Overall: Can one beat the state-of-the-art in text classification with deep learning? Yes, by using the very latest transfer learning techniques from Google, AllenAI, and others. But even then, remember: It is still tricky, and requires significant (hardware) resources.

## Take-home message

In the opinion of your instructor, particularly the deep learning literature is *littered* with evaluation results that claim to beat all former state-of-the-art, but indeed are quite frequently not much better, or ex-aequo, and often even worse. That typically happens because the evalution conditions are poorly chosen and do not match the earlier literature.

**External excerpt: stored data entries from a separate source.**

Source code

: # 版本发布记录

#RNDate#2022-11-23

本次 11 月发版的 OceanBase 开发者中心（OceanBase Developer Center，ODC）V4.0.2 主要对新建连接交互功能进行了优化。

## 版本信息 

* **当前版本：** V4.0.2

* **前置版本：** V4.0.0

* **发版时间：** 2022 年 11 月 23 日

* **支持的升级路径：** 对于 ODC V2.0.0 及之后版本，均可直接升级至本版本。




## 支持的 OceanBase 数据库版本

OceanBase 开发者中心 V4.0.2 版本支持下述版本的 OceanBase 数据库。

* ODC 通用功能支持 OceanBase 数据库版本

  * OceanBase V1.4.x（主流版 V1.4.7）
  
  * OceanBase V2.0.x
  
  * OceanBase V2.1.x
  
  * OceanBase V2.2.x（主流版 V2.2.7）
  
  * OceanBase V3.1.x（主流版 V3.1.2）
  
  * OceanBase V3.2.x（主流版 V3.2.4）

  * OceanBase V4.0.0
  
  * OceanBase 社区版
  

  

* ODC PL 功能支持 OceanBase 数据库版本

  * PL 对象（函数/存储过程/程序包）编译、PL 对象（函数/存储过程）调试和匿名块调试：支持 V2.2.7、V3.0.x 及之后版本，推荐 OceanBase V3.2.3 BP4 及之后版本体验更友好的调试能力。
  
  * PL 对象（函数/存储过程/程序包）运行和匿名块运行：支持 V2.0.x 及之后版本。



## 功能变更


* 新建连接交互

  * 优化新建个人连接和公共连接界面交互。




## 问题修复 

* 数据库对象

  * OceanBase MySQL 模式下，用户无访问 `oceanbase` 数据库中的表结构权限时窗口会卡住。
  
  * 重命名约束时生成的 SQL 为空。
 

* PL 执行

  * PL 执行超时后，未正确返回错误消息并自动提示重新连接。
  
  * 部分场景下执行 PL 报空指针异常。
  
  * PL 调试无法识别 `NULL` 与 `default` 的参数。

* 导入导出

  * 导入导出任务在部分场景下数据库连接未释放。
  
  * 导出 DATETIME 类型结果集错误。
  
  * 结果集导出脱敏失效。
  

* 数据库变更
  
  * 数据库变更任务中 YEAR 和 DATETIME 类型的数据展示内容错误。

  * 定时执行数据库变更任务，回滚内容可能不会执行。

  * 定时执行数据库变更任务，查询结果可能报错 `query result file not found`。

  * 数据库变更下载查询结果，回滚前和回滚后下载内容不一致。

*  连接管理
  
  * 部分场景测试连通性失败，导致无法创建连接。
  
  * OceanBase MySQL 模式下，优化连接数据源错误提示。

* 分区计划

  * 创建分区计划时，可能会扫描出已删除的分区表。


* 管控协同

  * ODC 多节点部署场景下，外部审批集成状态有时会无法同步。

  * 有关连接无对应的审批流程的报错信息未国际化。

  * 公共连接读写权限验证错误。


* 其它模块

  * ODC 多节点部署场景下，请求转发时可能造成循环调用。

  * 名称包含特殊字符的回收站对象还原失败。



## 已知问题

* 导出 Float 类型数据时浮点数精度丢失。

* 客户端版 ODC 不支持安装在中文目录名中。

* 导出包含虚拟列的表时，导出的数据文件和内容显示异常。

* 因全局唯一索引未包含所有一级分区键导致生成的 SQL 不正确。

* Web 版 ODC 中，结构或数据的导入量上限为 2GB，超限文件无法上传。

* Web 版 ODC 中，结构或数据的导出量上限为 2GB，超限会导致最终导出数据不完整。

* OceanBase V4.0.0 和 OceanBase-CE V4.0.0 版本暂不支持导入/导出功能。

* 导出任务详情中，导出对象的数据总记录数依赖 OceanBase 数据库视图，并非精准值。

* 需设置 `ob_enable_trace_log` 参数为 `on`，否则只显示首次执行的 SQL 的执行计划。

Computer vision (CV), machine translation (MT), and dependency parsing (DP) are the famous cases where deep learning indeed has "pushed the envelope" by a substantial margin *on the **same**, **public** (and often, small) community datasets* for evaluating the approach and comparing it to existing methods. Yet, nearly no paper at all discusses how much more resources go into setting up, developing, training, and using deep learning models. And, at least for NLP and text mining, the gap between current deep learning models and all the other, equally important approaches is by far not as wide as what we saw in CV and MT.